» **TASK**
The stretch from the line with "### My research" through the line with "of conveniences. <br>" in the records below: write it out exactly, and nothing else.

» **GIVEN RECORDS**
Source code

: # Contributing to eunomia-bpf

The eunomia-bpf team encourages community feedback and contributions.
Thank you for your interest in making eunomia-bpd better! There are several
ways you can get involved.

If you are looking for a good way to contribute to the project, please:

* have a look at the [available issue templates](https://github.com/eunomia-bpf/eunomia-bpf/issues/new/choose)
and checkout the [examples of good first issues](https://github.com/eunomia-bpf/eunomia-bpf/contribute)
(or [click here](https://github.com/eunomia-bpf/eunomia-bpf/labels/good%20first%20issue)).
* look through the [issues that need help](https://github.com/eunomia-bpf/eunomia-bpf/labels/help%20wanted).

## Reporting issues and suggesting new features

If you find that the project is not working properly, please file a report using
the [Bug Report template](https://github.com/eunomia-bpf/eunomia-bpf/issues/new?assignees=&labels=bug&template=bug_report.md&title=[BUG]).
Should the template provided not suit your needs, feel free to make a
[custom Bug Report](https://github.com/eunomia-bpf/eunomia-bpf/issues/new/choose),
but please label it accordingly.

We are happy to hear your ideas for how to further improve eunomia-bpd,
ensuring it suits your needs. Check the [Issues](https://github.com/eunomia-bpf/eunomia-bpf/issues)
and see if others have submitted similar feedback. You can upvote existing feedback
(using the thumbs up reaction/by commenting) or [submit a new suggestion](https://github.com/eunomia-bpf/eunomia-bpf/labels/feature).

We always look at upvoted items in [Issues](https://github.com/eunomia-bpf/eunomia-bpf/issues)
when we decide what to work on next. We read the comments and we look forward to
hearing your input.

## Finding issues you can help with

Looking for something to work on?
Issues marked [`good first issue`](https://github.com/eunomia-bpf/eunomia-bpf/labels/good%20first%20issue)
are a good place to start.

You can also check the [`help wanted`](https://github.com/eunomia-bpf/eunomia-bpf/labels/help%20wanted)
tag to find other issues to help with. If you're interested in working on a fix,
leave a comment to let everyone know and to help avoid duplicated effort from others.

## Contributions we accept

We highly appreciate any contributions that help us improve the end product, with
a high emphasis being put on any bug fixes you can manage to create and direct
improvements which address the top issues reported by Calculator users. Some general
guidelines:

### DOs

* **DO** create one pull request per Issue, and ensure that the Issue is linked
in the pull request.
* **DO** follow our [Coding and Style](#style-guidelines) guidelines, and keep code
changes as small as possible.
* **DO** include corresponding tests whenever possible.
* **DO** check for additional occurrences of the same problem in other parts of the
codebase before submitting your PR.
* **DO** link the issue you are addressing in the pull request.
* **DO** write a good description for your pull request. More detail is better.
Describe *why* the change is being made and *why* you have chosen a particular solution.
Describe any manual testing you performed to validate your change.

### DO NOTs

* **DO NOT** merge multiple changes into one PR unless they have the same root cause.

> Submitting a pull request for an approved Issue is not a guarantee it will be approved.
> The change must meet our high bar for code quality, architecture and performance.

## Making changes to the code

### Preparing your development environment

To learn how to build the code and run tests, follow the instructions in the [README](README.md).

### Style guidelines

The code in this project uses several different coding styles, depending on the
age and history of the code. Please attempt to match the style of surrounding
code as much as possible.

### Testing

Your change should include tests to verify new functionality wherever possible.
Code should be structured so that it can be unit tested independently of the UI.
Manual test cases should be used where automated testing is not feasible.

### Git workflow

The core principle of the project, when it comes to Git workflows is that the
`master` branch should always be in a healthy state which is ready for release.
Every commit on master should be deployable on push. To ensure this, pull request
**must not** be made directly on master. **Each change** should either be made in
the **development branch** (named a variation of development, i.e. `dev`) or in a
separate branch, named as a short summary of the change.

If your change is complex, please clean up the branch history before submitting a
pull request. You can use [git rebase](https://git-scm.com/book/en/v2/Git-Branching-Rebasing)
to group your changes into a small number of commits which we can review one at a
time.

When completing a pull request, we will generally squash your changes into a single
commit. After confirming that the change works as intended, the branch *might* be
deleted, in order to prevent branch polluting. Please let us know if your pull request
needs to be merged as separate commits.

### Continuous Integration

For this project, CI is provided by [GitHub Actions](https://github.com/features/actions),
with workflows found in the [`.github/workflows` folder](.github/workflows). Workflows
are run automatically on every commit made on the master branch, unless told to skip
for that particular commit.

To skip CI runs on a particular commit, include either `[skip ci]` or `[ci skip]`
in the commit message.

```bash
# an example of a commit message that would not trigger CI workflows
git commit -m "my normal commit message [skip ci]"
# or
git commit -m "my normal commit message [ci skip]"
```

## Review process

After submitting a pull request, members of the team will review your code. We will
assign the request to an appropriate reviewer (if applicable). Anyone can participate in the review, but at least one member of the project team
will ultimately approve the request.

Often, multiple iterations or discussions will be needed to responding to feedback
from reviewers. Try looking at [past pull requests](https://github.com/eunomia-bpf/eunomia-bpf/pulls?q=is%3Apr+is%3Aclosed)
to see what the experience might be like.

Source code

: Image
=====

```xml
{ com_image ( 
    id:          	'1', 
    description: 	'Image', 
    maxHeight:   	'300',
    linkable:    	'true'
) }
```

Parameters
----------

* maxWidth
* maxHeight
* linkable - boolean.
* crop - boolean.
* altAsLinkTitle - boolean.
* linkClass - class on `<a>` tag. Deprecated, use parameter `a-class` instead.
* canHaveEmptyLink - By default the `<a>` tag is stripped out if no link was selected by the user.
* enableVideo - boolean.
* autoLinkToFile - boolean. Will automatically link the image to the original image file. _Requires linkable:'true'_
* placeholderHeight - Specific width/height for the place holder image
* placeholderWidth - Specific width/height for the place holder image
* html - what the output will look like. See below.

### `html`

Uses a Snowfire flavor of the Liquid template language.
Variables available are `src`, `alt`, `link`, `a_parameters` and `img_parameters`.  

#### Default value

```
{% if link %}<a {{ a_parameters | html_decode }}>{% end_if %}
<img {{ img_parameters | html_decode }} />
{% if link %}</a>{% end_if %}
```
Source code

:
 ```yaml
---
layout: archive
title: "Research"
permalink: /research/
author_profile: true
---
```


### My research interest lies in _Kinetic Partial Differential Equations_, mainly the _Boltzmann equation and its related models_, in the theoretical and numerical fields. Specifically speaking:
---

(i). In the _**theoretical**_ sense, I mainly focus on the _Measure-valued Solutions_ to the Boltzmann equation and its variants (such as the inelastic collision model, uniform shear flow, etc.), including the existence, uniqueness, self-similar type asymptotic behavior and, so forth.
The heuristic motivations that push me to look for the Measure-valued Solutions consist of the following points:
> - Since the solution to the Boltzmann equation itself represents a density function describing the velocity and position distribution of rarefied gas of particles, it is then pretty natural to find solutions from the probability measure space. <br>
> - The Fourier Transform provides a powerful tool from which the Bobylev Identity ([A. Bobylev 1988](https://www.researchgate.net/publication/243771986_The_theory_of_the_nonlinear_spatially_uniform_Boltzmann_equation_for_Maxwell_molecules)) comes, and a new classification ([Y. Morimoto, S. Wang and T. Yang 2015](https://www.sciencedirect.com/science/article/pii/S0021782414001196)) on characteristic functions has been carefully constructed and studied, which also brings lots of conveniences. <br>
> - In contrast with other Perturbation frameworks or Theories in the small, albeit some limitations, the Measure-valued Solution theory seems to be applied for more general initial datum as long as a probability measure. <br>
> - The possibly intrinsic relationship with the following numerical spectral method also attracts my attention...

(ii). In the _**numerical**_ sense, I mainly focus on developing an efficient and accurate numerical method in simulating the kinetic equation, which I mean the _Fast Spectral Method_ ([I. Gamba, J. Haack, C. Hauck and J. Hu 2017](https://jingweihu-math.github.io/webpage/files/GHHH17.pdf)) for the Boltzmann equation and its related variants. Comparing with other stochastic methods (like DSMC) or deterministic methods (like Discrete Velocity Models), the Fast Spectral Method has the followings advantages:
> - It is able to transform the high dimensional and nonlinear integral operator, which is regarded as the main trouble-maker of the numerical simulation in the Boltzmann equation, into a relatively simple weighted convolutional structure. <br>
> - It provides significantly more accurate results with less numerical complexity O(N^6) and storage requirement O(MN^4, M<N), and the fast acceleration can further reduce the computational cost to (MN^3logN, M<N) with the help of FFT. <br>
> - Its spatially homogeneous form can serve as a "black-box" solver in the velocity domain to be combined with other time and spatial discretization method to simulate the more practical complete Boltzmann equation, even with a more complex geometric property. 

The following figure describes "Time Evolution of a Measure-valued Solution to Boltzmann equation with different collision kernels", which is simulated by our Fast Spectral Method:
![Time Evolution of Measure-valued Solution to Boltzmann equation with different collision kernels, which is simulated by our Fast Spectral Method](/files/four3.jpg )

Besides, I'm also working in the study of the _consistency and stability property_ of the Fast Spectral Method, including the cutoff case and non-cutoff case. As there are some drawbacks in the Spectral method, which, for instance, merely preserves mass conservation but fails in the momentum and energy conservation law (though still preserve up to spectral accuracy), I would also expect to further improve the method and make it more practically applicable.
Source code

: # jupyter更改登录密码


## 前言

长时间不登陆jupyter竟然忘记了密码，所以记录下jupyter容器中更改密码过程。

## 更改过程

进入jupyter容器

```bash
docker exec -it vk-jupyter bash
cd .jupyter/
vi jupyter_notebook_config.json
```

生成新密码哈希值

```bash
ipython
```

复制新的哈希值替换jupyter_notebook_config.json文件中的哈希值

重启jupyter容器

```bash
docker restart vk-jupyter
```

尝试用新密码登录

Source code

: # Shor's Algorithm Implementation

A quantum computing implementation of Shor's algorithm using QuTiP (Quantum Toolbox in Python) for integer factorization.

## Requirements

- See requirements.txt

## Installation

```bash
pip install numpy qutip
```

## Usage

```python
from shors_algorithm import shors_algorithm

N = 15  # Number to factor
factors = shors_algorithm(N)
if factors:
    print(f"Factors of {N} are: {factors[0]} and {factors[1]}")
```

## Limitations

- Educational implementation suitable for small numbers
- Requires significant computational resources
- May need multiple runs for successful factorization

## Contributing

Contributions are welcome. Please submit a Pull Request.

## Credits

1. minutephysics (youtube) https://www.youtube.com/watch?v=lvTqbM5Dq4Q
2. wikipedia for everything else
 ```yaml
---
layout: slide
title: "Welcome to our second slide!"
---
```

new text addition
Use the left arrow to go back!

» **RESPONSE BOX**
### My research interest lies in _Kinetic Partial Differential Equations_, mainly the _Boltzmann equation and its related models_, in the theoretical and numerical fields. Specifically speaking:
---

(i). In the _**theoretical**_ sense, I mainly focus on the _Measure-valued Solutions_ to the Boltzmann equation and its variants (such as the inelastic collision model, uniform shear flow, etc.), including the existence, uniqueness, self-similar type asymptotic behavior and, so forth.
The heuristic motivations that push me to look for the Measure-valued Solutions consist of the following points:
> - Since the solution to the Boltzmann equation itself represents a density function describing the velocity and position distribution of rarefied gas of particles, it is then pretty natural to find solutions from the probability measure space. <br>
> - The Fourier Transform provides a powerful tool from which the Bobylev Identity ([A. Bobylev 1988](https://www.researchgate.net/publication/243771986_The_theory_of_the_nonlinear_spatially_uniform_Boltzmann_equation_for_Maxwell_molecules)) comes, and a new classification ([Y. Morimoto, S. Wang and T. Yang 2015](https://www.sciencedirect.com/science/article/pii/S0021782414001196)) on characteristic functions has been carefully constructed and studied, which also brings lots of conveniences. <br>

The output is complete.